Get closer to these JAW-some creatures at SEA LIFE London Aquarium

  • SEA LIFE, Shark Walk

Discover our Shark Species

Sharks have lived in our oceans for more than 420 million years! That makes them older than trees! Their brains have evolved to become more intelligent and devoted to their senses – mainly their ability to smell. There are over 500 species of shark in our oceans and you’ll meet lots of them when you explore our Pacific Shipwreck!

SEA LIFE Trust is actively working with the Shark Trust to campaign against unsustainable shark fishing in EU waters. SEA LIFE is also proud to be coordinating the European Black Tip Reef Shark breeding programme.

Discover the shark species you will meet here at SEA LIFE London below...

Sand Tiger Shark

Sand Tiger Shark

Sand Tiger Sharks look ferocious with a mouth full of pointy teeth, but our divers regularly jump in with them because they aren't dangerous to humans. They are, however, voracious predators of small fish, crustaceans and squid, feeding mostly at night and close to the ocean floor.

Sand Tiger Shark

They are curious creatures

They come up to the surface of the water to gulp air and hold it in their stomachs. Sharks are naturally negatively buoyant which means they sink if they stop swimming. Holding air in their tummy like a balloon enables Sand Tigers to float motionless in the water without sinking. So they can silently drift up close to their prey and quickly snatch it in their jaws.

They can grow to be over 3 metres long and are found in warm or temperate waters throughout the world’s ocean, with the exception of the Eastern Pacific.

Nurse Sharks Getty

Nurse Shark

To spot a Nurse Shark, look for the shark with the funny moustache! These dangley bits on their top lip are actually useful things called barbels.
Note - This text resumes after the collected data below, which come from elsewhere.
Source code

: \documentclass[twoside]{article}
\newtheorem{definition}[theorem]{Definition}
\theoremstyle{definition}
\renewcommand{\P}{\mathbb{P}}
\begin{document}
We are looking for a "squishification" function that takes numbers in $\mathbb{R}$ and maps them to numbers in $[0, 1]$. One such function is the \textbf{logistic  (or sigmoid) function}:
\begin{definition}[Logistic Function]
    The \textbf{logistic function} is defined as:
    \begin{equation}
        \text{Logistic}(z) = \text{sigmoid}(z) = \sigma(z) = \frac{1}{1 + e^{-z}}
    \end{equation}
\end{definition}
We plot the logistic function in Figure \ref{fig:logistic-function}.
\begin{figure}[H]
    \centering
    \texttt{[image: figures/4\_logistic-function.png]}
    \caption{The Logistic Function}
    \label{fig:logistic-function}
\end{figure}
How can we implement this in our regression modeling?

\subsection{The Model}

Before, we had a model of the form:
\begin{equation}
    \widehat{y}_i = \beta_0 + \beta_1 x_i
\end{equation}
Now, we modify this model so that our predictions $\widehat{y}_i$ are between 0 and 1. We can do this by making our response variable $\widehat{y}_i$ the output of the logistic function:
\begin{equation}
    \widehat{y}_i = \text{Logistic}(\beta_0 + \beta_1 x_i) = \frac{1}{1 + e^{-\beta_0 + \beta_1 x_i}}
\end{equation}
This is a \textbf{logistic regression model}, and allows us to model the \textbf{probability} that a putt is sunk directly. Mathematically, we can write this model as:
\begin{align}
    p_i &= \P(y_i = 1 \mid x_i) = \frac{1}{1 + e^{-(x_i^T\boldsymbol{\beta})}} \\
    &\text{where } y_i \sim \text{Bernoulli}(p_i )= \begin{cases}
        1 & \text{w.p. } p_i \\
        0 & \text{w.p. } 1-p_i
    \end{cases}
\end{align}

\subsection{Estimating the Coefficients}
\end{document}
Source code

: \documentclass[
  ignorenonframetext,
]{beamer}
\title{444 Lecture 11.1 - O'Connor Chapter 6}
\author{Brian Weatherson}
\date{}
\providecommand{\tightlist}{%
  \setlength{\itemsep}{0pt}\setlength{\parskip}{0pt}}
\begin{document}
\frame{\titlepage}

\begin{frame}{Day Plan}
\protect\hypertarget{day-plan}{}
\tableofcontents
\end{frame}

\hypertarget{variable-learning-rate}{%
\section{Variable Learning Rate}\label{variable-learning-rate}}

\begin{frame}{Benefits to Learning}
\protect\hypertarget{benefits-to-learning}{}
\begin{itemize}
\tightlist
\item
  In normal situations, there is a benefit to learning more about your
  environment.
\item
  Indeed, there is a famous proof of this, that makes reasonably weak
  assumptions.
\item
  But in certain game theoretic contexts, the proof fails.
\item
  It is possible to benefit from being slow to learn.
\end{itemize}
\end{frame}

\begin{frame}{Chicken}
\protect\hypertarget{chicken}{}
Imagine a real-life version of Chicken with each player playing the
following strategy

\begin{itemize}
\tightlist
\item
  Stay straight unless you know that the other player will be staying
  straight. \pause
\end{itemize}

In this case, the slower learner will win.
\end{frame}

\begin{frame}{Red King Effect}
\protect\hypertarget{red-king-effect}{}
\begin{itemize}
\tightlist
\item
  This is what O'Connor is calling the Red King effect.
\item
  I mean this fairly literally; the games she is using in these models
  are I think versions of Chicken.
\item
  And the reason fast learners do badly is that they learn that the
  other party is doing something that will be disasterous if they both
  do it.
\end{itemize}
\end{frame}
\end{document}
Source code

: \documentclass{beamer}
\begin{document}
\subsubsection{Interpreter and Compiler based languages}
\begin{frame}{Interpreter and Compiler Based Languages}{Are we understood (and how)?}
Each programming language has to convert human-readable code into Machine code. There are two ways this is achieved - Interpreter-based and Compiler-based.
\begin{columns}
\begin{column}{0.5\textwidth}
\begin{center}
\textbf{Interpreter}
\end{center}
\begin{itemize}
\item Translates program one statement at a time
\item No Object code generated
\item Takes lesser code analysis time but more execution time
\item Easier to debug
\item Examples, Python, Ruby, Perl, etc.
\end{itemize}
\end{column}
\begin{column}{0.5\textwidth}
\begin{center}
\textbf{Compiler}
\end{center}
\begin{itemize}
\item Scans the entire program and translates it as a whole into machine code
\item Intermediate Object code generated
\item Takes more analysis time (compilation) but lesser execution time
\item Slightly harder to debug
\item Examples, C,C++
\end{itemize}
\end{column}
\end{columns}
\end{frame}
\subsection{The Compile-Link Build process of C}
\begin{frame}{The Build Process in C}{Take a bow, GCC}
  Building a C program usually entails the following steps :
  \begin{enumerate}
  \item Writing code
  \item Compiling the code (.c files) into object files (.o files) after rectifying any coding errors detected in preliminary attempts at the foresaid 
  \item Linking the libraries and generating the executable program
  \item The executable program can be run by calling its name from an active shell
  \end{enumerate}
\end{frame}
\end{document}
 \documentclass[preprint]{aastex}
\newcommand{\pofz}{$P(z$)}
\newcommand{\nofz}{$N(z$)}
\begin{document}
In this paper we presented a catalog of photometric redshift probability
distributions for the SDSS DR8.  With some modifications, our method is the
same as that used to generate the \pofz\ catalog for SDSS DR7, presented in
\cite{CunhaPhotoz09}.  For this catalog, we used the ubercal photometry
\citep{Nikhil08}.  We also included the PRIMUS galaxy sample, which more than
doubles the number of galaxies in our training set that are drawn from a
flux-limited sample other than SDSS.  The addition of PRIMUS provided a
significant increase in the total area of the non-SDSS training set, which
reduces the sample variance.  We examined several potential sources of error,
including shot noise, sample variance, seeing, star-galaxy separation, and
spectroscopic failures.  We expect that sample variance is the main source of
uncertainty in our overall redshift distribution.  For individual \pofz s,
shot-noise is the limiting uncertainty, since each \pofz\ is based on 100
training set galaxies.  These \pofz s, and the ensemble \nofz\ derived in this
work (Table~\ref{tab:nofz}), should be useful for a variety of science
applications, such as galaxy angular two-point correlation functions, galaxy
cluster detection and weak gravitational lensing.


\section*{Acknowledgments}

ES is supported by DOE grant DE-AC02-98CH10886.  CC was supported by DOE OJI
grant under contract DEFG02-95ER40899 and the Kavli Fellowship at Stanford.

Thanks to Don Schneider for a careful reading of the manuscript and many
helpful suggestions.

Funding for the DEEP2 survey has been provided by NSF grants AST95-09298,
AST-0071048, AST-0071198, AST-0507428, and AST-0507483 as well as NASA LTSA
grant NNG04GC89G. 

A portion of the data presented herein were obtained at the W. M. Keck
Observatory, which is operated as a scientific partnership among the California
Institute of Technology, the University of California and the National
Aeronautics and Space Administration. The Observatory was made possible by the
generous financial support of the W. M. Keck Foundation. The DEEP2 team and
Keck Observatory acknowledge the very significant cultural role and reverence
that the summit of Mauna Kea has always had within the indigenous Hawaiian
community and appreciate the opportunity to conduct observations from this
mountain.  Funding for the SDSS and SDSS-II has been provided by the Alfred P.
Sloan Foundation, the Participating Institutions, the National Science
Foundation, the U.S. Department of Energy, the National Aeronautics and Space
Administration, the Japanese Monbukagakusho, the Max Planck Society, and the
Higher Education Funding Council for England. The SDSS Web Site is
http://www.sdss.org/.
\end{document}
Barbels are covered in taste buds and are very sensitive, helping the Nurse Shark to find food hidden in the sandy seabed.

Nurse sharks prefer to dwell near the seafloor in the warm, shallow waters of the western Atlantic and eastern Pacific oceans, they can grow up to 9.5ft.

Nurse Shark 2

Bottom Dwellers

Most sharks must keep moving to breathe. That's because they need water to flow over their gills. However, Nurse Sharks can stop swimming and rest because they can pump water through their mouths and gills while they're sitting still.

In the ocean Nurse Sharks can gather in groups of up to 40. They hide together under submerged ledges around coral reefs, often piled up on top of each other. At night, they become more active and venture out on their own to prey on sea snails, crustaceans, molluscs and other small fish.

We have four Nurse Sharks. Their names are Ashley, Belle, Lady Grey and Dean. Belle is the biggest and Dean is the smallest.

Black Tip Reef Sharks

Blacktip Reef Shark

We love our Blacktip Reef Sharks. They’re jaw-some! With the prominent black markings on their fins, they are easy to spot.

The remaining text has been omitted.